RELATED: Kale – Best Vegan Source of Iron
If you’re a fan of tiny foods with big nutritional profiles, you’re in luck. Certain seeds are excellent sources of iron, especially sesame, hemp, pumpkin, and flax seeds.
Sesame seeds are a great source of iron, with 4.1 mg or 23% of your RDI in a 1-oz (28-gram) serving. If you’re not about to eat spoonfuls of sesame seeds, opt for sesame butter—tahini—to use as a spread, dip, or dressing. One tablespoon of tahini contains 7% of your RDI of iron.
One ounce of hemp seeds contains 2.7 mg of iron, and the same amount of pumpkin and flax seeds contains 2 mg and 1.6 mg of iron, respectively.
Beef is a great source of heme iron. When possible, choose grass-fed beef over grain-fed beef, because it contains a higher concentration of nutrients, including precursors to vitamins A and E as well as important antioxidants.
One 3-oz serving of beef contains 2.5 mg of iron or 14% of your recommended daily intake.
Get your iron in first thing in the morning with a hearty bowl of old-fashioned oatmeal. Oats are incredibly nutritious, filling, and versatile, and they fit in perfectly with almost any diet.
One cup of oatmeal made from old-fashioned or steel-cut oats contains 3.4 mg of iron, for 19% of your RDI. In addition, oats are rich in many essential minerals, including magnesium, phosphorus, potassium, zinc, copper, manganese, and selenium.
Oats are also known as a heart-healthy food, so a bowl of oatmeal is a great choice for people looking to reduce blood pressure levels.
Fight anemia and low energy with this iron-rich pseudo-cereal. Quinoa looks like a grain and feels like a grain, but its nutty flavor hints to its true identity. It’s actually a seed harvested from a plant called goosefoot.
This superfood is a great source of many important minerals, including iron. One cup of cooked quinoa contains 2.8 mg of iron or 15% of your RDI. It’s also rich in B-complex vitamins and in magnesium, phosphorus, potassium, zinc, copper, and manganese.
11. Dark Chocolate
We have the ultimate evidence that it’s healthy to treat yourself once in a while, and if this isn’t proof, then we don’t know what is.

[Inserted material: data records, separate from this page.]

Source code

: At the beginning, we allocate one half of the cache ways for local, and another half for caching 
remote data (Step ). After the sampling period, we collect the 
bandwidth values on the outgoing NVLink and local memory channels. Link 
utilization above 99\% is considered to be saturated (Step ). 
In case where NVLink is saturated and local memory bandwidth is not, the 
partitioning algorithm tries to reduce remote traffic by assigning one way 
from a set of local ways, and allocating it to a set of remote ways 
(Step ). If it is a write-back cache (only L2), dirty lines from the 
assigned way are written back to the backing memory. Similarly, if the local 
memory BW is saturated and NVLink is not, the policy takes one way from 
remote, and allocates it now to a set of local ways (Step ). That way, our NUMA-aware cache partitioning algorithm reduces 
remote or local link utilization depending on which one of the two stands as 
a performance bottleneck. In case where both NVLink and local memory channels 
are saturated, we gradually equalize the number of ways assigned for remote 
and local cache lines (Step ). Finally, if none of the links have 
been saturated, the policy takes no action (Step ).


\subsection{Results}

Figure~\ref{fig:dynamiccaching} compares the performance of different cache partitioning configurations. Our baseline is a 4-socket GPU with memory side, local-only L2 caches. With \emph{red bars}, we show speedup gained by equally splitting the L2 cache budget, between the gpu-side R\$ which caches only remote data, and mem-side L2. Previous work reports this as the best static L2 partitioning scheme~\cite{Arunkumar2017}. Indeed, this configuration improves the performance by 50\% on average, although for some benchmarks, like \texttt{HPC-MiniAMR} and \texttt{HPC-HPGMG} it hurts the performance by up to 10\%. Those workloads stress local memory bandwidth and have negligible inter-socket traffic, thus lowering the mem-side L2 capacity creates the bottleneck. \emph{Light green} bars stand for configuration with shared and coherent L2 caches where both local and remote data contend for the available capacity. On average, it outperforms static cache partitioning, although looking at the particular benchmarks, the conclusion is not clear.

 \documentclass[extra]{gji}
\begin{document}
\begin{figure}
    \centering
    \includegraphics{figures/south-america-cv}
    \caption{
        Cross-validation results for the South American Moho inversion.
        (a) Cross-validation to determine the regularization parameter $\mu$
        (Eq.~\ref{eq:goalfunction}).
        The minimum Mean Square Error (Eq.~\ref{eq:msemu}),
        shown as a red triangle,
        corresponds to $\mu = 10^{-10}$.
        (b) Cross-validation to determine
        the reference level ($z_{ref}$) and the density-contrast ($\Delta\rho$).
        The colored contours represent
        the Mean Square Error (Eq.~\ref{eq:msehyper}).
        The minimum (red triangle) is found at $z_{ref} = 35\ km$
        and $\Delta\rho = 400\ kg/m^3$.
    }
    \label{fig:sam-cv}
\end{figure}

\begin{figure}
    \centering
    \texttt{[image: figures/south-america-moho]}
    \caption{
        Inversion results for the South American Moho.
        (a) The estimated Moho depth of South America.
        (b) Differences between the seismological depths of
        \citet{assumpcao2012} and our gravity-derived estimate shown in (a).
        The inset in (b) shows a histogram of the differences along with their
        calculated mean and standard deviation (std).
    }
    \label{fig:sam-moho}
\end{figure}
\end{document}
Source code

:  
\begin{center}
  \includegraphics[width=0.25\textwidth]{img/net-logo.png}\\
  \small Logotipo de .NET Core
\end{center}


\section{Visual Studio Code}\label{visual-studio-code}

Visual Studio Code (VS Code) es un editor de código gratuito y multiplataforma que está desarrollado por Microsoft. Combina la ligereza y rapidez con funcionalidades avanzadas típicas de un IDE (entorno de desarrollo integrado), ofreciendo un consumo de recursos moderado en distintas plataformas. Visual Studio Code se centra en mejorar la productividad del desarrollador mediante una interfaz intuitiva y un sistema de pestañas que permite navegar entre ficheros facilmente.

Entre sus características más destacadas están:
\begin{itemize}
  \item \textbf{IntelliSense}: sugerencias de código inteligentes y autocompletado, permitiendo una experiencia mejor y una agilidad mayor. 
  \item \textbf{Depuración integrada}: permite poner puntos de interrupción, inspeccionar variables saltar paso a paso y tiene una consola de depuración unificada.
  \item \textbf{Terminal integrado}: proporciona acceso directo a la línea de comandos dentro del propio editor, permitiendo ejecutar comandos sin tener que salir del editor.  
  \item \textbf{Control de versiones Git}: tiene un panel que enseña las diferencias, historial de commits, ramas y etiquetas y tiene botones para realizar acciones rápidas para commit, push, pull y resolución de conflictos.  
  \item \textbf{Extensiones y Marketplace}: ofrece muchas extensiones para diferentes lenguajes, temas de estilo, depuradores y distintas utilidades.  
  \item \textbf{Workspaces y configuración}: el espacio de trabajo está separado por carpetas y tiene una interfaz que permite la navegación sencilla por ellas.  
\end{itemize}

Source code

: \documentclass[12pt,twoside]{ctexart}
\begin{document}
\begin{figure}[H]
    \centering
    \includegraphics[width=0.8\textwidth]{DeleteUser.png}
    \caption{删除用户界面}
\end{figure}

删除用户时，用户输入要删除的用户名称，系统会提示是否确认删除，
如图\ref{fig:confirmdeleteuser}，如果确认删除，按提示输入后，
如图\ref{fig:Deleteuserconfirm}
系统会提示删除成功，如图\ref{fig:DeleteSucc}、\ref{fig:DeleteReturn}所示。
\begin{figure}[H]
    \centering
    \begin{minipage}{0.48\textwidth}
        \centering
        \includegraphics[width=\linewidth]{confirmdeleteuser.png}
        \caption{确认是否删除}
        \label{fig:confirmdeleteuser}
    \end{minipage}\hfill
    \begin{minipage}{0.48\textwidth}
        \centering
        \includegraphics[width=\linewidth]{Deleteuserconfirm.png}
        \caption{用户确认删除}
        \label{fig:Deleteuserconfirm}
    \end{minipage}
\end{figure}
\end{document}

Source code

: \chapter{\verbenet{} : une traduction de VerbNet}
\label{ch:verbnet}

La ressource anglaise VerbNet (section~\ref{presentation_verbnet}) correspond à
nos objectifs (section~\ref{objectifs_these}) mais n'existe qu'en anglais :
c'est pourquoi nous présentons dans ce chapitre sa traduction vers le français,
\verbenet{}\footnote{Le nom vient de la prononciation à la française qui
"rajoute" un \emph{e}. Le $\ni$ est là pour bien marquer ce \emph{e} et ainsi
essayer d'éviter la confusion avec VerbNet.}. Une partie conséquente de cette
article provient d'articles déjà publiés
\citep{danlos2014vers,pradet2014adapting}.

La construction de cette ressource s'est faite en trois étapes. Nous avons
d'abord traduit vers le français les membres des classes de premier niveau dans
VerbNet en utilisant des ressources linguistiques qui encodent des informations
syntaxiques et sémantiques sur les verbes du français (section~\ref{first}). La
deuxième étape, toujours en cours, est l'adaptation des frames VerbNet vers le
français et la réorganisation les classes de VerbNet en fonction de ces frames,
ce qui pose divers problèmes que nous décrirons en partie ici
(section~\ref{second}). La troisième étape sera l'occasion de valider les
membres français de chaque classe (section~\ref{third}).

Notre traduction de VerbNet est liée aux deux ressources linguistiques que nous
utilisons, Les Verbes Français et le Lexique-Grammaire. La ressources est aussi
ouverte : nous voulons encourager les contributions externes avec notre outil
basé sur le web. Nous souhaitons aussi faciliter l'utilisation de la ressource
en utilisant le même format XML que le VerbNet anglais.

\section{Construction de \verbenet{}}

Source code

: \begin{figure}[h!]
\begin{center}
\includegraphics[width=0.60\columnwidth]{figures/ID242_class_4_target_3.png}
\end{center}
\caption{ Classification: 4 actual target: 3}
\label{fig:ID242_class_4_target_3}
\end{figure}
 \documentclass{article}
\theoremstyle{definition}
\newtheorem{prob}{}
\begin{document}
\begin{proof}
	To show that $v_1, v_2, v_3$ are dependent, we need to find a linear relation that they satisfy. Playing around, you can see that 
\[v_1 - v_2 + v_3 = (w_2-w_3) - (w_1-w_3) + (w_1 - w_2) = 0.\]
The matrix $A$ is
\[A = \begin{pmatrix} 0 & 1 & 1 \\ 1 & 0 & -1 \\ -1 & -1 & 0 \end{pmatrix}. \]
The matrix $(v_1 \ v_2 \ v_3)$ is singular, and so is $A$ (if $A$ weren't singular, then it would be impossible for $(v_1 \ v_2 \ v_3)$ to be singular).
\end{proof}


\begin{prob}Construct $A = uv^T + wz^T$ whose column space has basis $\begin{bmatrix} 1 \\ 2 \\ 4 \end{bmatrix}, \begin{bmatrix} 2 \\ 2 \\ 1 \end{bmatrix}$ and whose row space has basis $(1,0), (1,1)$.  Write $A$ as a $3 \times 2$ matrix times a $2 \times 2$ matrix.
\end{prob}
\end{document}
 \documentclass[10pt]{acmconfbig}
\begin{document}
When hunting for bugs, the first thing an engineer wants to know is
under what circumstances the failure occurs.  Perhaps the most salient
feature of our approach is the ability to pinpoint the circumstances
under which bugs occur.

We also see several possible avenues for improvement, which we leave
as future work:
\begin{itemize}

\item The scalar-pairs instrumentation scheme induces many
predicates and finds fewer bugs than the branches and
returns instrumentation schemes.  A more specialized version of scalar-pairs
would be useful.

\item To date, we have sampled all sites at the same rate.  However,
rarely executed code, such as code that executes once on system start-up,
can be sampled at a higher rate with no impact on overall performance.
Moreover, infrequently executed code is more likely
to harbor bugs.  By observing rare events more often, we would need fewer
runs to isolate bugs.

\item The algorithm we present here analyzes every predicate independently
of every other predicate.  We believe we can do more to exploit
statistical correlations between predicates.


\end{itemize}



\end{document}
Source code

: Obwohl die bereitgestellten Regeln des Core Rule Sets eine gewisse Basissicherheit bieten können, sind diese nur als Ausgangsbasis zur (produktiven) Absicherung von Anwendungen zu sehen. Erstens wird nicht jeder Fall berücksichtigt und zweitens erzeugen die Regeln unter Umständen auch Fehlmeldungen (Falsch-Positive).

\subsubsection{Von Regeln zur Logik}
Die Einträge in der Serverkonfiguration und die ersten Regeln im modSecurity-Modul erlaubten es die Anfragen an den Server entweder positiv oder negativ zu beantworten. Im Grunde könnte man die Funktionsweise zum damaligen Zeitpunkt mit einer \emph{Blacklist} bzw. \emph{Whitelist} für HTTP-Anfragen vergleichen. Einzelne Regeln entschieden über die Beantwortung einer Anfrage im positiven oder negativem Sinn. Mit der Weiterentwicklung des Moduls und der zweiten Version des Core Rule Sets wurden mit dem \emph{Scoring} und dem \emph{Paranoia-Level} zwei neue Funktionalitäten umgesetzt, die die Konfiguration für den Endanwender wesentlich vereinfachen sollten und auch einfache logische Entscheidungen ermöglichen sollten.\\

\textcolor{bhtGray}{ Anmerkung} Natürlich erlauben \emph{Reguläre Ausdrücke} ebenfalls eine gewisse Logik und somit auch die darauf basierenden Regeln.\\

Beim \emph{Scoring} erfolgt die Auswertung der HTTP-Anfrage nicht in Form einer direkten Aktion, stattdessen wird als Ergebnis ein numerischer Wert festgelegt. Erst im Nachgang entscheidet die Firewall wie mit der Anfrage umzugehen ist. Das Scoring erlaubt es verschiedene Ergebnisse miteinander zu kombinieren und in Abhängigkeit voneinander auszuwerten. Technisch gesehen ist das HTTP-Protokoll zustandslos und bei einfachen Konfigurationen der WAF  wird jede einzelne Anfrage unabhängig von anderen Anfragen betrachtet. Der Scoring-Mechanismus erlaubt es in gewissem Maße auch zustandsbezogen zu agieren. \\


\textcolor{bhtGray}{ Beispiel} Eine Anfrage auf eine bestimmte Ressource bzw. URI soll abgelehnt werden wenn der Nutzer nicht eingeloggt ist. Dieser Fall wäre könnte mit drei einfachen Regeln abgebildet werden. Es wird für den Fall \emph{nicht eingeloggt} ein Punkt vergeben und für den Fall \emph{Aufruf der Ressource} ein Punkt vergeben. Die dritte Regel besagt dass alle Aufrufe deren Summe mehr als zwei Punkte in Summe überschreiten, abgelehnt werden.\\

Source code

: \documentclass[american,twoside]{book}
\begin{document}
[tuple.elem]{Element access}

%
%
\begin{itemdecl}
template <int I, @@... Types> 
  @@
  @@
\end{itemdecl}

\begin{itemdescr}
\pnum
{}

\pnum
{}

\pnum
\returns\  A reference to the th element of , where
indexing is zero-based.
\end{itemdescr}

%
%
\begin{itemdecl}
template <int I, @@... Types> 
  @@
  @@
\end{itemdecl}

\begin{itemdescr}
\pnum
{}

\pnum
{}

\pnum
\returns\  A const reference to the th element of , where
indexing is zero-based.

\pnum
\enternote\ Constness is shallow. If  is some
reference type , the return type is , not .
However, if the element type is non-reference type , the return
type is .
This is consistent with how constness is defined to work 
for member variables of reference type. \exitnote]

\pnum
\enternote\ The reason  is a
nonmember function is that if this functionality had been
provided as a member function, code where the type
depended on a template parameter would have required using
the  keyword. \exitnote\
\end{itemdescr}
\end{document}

Dark chocolate is a surprisingly nutritious food. It’s full of disease-fighting antioxidants and it’s an excellent source of iron.
A 1-oz (28-gram) serving of dark chocolate contains 3.3 mg of iron or 19% of your RDI. That’s more iron than you’ll get from a 3-oz serving of beef!
Fruit is not necessarily the food group to focus on when you’re trying to increase your iron intake. Nevertheless, there are exceptions to every rule.
Prunes and prune juice contain a respectable amount of iron. Drink a cup of prune juice, and you’ll benefit from 3 mg of iron, or 17% of your RDI. A cup of prunes contains 1.6 mg of iron. As an added bonus, your digestive tract will kick into high gear!
Focus on adding iron-rich foods to your diet, and you won’t need to worry about taking iron supplements, which are known to cause some nasty and uncomfortable side effects. Thankfully, these foods can help you avoid that!